シータに案内されてやってきたのは、裏通りの定食屋だった。
古いながらも丁寧に使われていることがわかる佇まいだ。
店の中は、ちょうどランチタイムが終わったのか他に客はいなかった。
ただ、店の中から美味しそうな匂いが漂っている。
「おや、シータ。暫く仕事で戻れないんじゃなかったのかい?」
「これも仕事ですよ、女将さん。この人は私の主人のディータ様です。こう見えてもプラチナランクの冒険者なんですよ!」
「へぇ、そうなのかい。てっきりシータが彼氏でも連れて来たのかと思ったよ」
どうやら、シータの行きつけの店だったらしく、店の主人と仲良く話していた。
ディータは案内されることなく、片付いている適当なテーブルに座って片肘をついた。
「なににするんだい?」
「ミルクとパン。それと適当にうまいものを見繕ってくれ」
「任せな。うちはなんでも美味しいからね」
そう言って、主人は厨房に向かう。
「それで、話はなんだ?」
「なんのことですか、ご主人様」
「誤魔化すならなにも言わんぞ」
「あぁ、待ってください。ええと、なんであたしが話があるってわかったんですか?」
「なんとなくだ」
誤魔化しているのではなく、本当になんとなくそうなんだろうなと、アルトゥルは思った。

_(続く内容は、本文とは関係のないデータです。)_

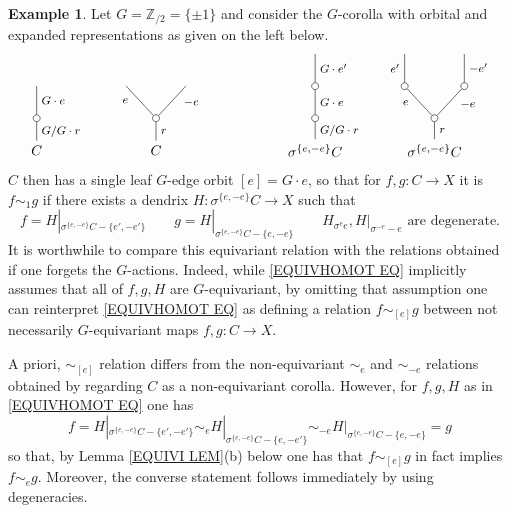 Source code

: \documentclass[a4paper,10pt
,draft
]{article}%
\numberwithin{equation}{section}
\numberwithin{figure}{section}
\theoremstyle{definition} %
\newtheorem{example}[equation]{Example}%
\newcommand{\1}{\ensuremath{\mathbbm 1}}%
\begin{document}
\begin{example}\label{EQUIVSIM EX}
	Let $G = \mathbb{Z}_{/2} = \{\pm 1\}$
	and consider the $G$-corolla with orbital and expanded representations as given on the left below.
\[
\begin{tikzpicture}
[grow=up,auto,level distance=2.3em,every node/.style = {font=\footnotesize},dummy/.style={circle,draw,inner sep=0pt,minimum size=1.75mm}]
	\node at (0,0) [font=\normalsize]{$C$}
		child{node [dummy] {}
			child{
			edge from parent node [swap] {$G \cdot e$}
node [name=Kone,swap] {}}
		edge from parent node [swap] {$G/G \cdot r$}
		};
	\node at (3,0) [font=\normalsize]{$C$}
		child{node [dummy] {}
			child{
			edge from parent node [swap,near end] {$-e$} node [name=Kn] {}}
			child{
			edge from parent node [near end] {$e$}
node [name=Kone,swap] {}}
		edge from parent node [swap] {$r$}
		};
	\node at (7,0) [font=\normalsize]{$\sigma^{\{e,-e\}} C$}
		child{node [dummy] {}
			child{node [dummy] {}
				child{
				edge from parent node [swap] {$G \cdot e'$}
node [swap] {}}
			edge from parent node [swap] {$G \cdot e$}
node [swap] {}}
		edge from parent node [swap] {$G/G \cdot r$}
		};
	\node at (10,0) [font=\normalsize]{$\sigma^{\{e,-e\}} C$}
		child{node [dummy] {}
			child{node [dummy] {}
				child{
				edge from parent node [swap] {$-e'$} node {}}
			edge from parent node [swap,near end] {$-e$} node {}}
			child{node [dummy] {}
				child{
				edge from parent node {$e'$}
node [swap] {}}
			edge from parent node [near end] {$e$}
node [swap] {}}
		edge from parent node [swap] {$r$}
		};
\end{tikzpicture}
\]
$C$ then has a single leaf $G$-edge orbit $[e] = G \cdot e$, so that for
$f,g \colon C \to X$ it is
$f \sim_1 g$
if there exists a dendrix
$H \colon \sigma^{\{e,-e\}}C \to X$
such that 
\begin{equation}\label{EQUIVHOMOT EQ}
	f = H|_{\sigma^{\{e,-e\}}C - \{e',-e'\}}
\qquad
	g = H|_{\sigma^{\{e,-e\}}C - \{e,-e\}}
\qquad
	H_{\sigma^e e}, H|_{\sigma^{-e}-e} \text{ are degenerate}.
\end{equation}
It is worthwhile to compare this equivariant relation with the relations obtained if one forgets the $G$-actions. Indeed, while \eqref{EQUIVHOMOT EQ} implicitly assumes that all of $f,g,H$ are $G$-equivariant,
by omitting that assumption one can reinterpret 
\eqref{EQUIVHOMOT EQ}
as defining a relation
$f \sim_{[e]} g$ between not necessarily $G$-equivariant maps $f,g \colon C \to X$.

A priori, $\sim_{[e]}$ relation differs from the 
non-equivariant 
$\sim_{e}$ and $\sim_{-e}$
relations obtained by regarding $C$ as a non-equivariant corolla.
However, for $f,g,H$ as in \eqref{EQUIVHOMOT EQ} one has
\begin{equation}\label{EQUIVSIM EQ}
f = H|_{\sigma^{\{e,-e\}}C - \{e',-e'\}}
\sim_e H|_{\sigma^{\{e,-e\}}C - \{e,-e'\}}
\sim_{-e} H|_{\sigma^{\{e,-e\}}C - \{e,-e\}} =g
\end{equation}
so that, by Lemma \ref{EQUIVI LEM}(b) below one has that
$f \sim_{[e]} g$ in fact implies
$f \sim_{e} g$. Moreover, the converse statement follows immediately by using degeneracies.


\end{example}
\end{document}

まぁ、わざわざ自分の行きつけの店を選んだのも、この時間なら他に客がいないことを知っていたのだろう程度のことは思ったが。
「例の薬のことか?」
例の薬――スラム街を中心に、王都で流行っている幻覚作用のある薬のことだ。
飲めば最初は気持ちよくなるが、中毒性が高く、直ぐに次の薬を求めるようになる。
飲み続ければ幻覚が見え、凶暴化し、薬を止めたら酷い倦怠感で全く動けなくなることもある。
麻薬の中でもかなりの粗悪品だ。
「そうですね。先に言っておきますが、あの薬と盗賊ギルドに繋がりはない……はずです。ギルマスがそういう薬は大嫌いでしてね。まぁ、盗賊ギルドも一枚岩ってわけではありませんから、末端の人間が隠れて売人をしているくらいの繋がりはありますね。実際に何人か捕まえていますから」
「その末端から辿って元締めを見つけ出すのは難しいのか?」
「それができるならとっくにスラムから締め出していますよ」
「だろうな」
切られた蜥蜴の尻尾は、本体に戻ることはない。
「で、話ってのはなんだ?」
「もしもご主人様が薬の元締めについて情報を得ることができたら、情報を売ってほしいんです」
「対価は? 金ならいらんぞ」
「こちらが用意できるものは二つです。まずは私の身柄。好きにして構わないそうです。ご主人様が望むなら身体も」
シーナはアルトゥルの席の横に立つと顔を赤らめて科を作る。
「いらん」
「うわ、ばっさりですね。十三歳ならそういうのに興味のある年ごろじゃないんですか? それともレギノさん一筋ですか?」
「あいつとはそんな関係じゃない。それで、もう一つは?」
「メネズィスに関する情報です」
「――っ!? 居場所を知っているのか?」
「現在の居場所はわかりません。先月、それと三カ月前、あとメネズィスが犯人と思われる事件の情報です。ご主人様が調べているという情報があったので、盗賊ギルドが総出で調べました。信憑性は九割といったところですが」
「そうか」
ディータがメネズィスを捜しているという情報を、アルトゥルはあえて流していたが、それが功を奏したようだ。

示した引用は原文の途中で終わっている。